There are exactly five in my area of 200k souls, and I own two of them! Not much call for parts stock yet...


----------



## montana_ben (Oct 26, 2010)

Will someone who does pay attention in class tell me whether it has any chain tensioning provisions? Dang my '12 mukluk is starting to look all homely and awkward...


----------



## OFFcourse (Aug 11, 2011)

I've never seen another fatbike besides my own, I would probably gush all over my saddle if I did so it's not a bad thing.


----------



## damnitman (Jan 30, 2008)

we have more than 15 in my little 7,000 person rural Alaskan village


----------



## lancelot (May 24, 2006)

montana_ben said:


> Will someone who does pay attention in class tell me whether it has any chain tensioning provisions? Dang my '12 mukluk is starting to look all homely and awkward...

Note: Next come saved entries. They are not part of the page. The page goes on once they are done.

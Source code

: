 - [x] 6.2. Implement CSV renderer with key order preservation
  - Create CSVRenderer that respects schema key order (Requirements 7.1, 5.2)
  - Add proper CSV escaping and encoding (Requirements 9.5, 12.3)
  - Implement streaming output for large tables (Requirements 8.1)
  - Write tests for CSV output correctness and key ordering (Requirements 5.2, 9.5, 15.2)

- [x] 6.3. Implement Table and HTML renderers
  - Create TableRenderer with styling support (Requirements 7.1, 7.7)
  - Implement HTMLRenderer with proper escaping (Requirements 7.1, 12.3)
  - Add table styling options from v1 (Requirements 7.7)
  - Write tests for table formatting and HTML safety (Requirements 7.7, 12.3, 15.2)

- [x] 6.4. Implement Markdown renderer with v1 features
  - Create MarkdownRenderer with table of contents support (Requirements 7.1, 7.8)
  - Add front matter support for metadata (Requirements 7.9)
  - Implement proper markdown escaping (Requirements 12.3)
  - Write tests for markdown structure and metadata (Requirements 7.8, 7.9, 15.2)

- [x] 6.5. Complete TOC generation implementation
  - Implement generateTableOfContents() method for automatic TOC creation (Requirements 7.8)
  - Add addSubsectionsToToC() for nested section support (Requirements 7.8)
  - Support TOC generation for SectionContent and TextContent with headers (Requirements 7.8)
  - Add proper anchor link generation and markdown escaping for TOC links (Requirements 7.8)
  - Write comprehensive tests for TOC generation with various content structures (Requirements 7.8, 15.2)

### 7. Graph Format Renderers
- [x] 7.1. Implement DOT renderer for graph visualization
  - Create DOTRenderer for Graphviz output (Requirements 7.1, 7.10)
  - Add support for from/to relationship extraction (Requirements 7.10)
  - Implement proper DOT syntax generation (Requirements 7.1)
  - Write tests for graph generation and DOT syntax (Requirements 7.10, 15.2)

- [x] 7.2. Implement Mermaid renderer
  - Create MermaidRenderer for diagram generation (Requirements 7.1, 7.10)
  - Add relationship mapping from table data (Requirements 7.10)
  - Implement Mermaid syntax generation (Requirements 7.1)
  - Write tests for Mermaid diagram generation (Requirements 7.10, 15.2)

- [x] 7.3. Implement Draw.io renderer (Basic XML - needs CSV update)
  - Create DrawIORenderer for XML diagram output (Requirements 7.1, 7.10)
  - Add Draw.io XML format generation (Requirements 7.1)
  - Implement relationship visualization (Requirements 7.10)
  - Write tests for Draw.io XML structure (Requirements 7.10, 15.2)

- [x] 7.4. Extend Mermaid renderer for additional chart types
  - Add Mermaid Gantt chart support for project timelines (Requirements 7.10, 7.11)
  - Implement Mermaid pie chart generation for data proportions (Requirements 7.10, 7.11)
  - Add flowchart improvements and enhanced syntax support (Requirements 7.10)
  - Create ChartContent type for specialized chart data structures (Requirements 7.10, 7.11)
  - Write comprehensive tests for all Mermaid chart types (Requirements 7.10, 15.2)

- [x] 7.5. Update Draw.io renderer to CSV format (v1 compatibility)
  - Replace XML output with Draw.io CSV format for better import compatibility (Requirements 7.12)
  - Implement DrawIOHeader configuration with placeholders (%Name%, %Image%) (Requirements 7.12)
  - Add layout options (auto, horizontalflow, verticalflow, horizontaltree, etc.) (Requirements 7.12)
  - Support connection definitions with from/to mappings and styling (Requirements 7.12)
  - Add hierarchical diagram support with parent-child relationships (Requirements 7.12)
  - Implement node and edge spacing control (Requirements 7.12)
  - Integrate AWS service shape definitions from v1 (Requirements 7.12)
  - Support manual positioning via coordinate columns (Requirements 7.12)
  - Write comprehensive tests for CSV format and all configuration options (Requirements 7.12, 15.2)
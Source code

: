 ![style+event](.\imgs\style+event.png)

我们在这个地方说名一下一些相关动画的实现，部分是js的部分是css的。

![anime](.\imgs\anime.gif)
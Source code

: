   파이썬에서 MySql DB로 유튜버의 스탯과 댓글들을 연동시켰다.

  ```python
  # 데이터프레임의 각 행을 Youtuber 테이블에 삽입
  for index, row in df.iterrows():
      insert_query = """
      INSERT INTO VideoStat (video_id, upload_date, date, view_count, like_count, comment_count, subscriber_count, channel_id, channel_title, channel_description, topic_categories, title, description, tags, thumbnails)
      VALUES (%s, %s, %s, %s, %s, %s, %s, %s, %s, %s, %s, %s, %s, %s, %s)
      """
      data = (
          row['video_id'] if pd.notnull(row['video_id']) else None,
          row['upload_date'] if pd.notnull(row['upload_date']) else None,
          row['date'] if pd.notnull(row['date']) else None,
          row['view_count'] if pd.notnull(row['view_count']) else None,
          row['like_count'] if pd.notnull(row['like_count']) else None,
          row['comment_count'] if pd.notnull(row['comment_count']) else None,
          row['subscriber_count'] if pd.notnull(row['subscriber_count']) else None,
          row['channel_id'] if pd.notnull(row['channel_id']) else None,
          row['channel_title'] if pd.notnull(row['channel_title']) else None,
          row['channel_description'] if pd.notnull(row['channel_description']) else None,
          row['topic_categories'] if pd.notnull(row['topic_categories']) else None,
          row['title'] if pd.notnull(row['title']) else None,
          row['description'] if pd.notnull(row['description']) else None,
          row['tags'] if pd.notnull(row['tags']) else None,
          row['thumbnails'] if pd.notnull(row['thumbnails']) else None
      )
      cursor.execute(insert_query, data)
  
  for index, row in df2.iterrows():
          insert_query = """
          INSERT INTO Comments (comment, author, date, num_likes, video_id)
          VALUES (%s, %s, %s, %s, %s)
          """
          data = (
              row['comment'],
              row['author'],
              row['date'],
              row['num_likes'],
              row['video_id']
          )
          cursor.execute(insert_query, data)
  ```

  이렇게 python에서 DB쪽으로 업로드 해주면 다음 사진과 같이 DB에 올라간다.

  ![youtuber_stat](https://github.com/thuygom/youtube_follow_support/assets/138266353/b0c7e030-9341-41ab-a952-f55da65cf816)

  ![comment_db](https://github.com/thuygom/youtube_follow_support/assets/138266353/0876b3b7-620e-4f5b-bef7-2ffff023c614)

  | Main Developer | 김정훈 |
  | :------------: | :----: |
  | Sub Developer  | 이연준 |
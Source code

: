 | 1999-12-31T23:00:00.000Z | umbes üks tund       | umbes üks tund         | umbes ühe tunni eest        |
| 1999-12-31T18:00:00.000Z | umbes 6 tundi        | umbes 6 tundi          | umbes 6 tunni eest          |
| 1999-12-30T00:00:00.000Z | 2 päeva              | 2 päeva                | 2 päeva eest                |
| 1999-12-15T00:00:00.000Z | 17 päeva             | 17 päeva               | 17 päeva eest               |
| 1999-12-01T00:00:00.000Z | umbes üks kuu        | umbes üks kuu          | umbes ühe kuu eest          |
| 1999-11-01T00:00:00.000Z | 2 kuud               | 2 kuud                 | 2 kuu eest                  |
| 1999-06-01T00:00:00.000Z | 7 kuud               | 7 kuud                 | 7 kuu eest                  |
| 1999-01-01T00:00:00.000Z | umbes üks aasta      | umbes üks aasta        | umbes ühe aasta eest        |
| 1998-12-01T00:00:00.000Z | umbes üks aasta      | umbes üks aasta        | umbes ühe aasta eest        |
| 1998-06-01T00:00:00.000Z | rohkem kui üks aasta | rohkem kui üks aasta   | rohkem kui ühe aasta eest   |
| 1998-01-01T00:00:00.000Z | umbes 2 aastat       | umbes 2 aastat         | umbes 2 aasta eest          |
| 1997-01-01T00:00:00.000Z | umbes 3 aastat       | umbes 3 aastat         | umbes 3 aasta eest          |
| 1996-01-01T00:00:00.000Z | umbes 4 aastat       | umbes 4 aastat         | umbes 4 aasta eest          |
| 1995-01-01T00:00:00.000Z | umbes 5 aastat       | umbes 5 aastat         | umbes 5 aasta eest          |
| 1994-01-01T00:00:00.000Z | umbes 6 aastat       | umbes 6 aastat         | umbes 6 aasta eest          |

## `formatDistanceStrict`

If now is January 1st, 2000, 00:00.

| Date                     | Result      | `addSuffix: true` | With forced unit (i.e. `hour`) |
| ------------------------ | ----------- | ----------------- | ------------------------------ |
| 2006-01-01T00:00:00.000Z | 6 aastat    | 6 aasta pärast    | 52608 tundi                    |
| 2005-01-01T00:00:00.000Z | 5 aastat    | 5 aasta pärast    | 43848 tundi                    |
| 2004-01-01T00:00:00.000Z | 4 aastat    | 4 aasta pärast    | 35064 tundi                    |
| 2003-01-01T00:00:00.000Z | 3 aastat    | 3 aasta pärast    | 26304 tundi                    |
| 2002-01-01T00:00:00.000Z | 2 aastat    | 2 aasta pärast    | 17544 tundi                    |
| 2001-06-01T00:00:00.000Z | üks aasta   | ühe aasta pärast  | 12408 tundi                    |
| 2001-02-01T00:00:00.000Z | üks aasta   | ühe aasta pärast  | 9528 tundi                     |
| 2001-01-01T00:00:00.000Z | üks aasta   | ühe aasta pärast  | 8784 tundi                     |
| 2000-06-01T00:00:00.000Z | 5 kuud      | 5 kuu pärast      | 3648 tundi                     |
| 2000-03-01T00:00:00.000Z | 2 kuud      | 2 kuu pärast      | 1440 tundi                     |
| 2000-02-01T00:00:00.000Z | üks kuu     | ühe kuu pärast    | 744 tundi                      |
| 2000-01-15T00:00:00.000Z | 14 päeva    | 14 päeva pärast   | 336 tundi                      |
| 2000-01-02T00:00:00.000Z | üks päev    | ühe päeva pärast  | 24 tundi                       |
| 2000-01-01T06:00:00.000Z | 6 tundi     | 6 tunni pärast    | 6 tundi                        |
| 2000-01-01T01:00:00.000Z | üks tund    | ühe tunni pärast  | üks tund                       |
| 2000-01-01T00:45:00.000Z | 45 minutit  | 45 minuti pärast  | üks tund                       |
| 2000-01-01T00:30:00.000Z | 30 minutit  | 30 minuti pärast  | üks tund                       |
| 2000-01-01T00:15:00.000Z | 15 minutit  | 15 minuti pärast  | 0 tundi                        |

Definitely makes the Mukluk look pretty sorry. I wonder if the 170mm rear hub will be obsolete?


----------



## jmpg (Sep 17, 2008)

NZPeterG said:


> I work at my LBS and most Specialized shop's in New Zealand have had to place there orders for stock this week.
> 
> Yes to MSRP, But anyone in New Zealand can go into there LBS and Ask! I'm not going to post it here (Sorry).
> 
> ...


I went to a local Special ED shop today, they didn't even know if the Fatty was coming to Australia. I'll double check.


----------



## duggus (May 11, 2007)




----------



## bdundee (Feb 4, 2008)

duggus said:


>


Sweet, now I can't wait to see the true specs. I'll go against the grain and hope they run a little small.


----------



## shanesbw (Aug 6, 2008)

jmpg said:


> I went to a local Special ED shop today, they didn't even know if the Fatty was coming to Australia. I'll double check.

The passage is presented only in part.